全労協/ 女川原発県民投票条例否決に抗議 / 新聞 2019年5月号

全労協女川原発県民投票条例否決に抗議 / 新聞 2019年5月号



さようなら原発


●宮城全労協 
女川原発県民投票条例否決に抗議

三月十五日、宮城県議会は女川原発県民投票条例案を否決した。女川原発県民投票条例は地元紙をはじめ多くの新聞が報道した。「再稼働の民意を問うてほしい」などの投書も取り上げられた。県民投票を求めたのは、野党支持であるか与党支持であるかを問わず、女川原発再稼働の是非の議論に自分たちの意見を反映したいという住民の意思であった。そうして「法定数」をはるかに超える賛同署名が集まり、人びとはまともな議論を県議会に求めた。残念ながら、期待は議会多数派の壁に阻まれた。しかし「みんなのことはみんなで決める」という挑戦は、知事や議会に対して「重い責任」を課すこととなった。署名者たちの思いを胸に、議会傍聴に駆けつけた「m」さんのレポートの一部を紹介する。
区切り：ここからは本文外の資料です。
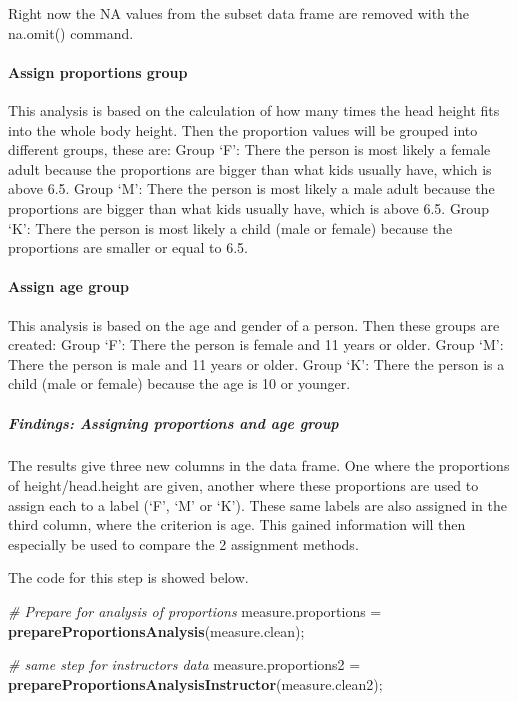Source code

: \documentclass[]{article}
\newenvironment{Shaded}{\begin{snugshade}}{\end{snugshade}}
\newcommand{\CommentTok}[1]{\textcolor[rgb]{0.56,0.35,0.01}{\textit{#1}}}
\newcommand{\KeywordTok}[1]{\textcolor[rgb]{0.13,0.29,0.53}{\textbf{#1}}}
\newcommand{\NormalTok}[1]{#1}
\newcommand{\StringTok}[1]{\textcolor[rgb]{0.31,0.60,0.02}{#1}}
\begin{document}
Right now the NA values from the subset data frame are removed with the
na.omit() command.

\paragraph{Assign proportions group}
\label{sec:appendix-assign-proportions-group}

This analysis is based on the calculation of how many times the head
height fits into the whole body height. Then the proportion values will
be grouped into different groups, these are: Group `F': There the person
is most likely a female adult because the proportions are bigger than
what kids usually have, which is above 6.5. Group `M': There the person
is most likely a male adult because the proportions are bigger than what
kids usually have, which is above 6.5. Group `K': There the person is
most likely a child (male or female) because the proportions are smaller
or equal to 6.5.

\paragraph{Assign age group}
\label{sec:appendix-assign-age-group}

This analysis is based on the age and gender of a person. Then these
groups are created: Group `F': There the person is female and 11 years
or older. Group `M': There the person is male and 11 years or older.
Group `K': There the person is a child (male or female) because the age
is 10 or younger.

\subparagraph{Findings: Assigning proportions and age group}
\label{sec:appendix-findings-assign-age-group}

The results give three new columns in the data frame. One where the
proportions of height/head.height are given, another where these
proportions are used to assign each to a label (`F', `M' or `K'). These
same labels are also assigned in the third column, where the criterion
is age. This gained information will then especially be used to compare
the 2 assignment methods.

The code for this step is showed below.

\begin{Shaded}
\begin{Highlighting}[]
\CommentTok{\# Prepare for analysis of proportions}
\NormalTok{measure.proportions =}\StringTok{ }\KeywordTok{prepareProportionsAnalysis}\NormalTok{(measure.clean);}

\CommentTok{\# same step for instructors data}
\NormalTok{measure.proportions2 =}\StringTok{ }\KeywordTok{prepareProportionsAnalysisInstructor}\NormalTok{(measure.clean2);}
\end{Highlighting}
\end{Shaded}
\end{document}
県議会本会議では、与野党それぞれ二人が賛成、反対討論に立ち条例案への意見を表明した。「新たな安全神話を作って過ちを繰り返そうとしている。県民の思いは、声を聞いてほしいということだ。その機会を求めるのは当然」と賛成する意見。

反対意見の自民党議員は「二択では県民の思いを汲み取れない。原子力政策は国策。投票結果の尊重義務規定は議員活動を制約する。原発と共存する地域や事業者への影響、交付金や雇用問題が発生する」として「熟慮して反対することにした」と表明した。公明党はどうであったか。「ポピュリズムの負の側面も無視できない。安易に住民に委ねることには弊害が多い」とまで言い切った。十一万筆の県民の思いを愚弄する発言だと、傍聴者から憤る声が上がった。

採決は、修正案も含めて自民、公明の反対で否決された。反対三五(自民三〇、公明四、21世紀クラブ一)、賛成二一(みやぎ県民の声九、共産党八、社民党二、無所属の会二)、採決時に自民党の一人(脱原発議員)が退席した。

県議会が否決したことについて地元紙『河北新報』は、「再稼働の地元判断に、県議会は住民投票によらず責任を持つと意思表示したことに等しい」として「議会制民主主義の担い手として責務が重みを増すことを自覚すべきだ」と報じた。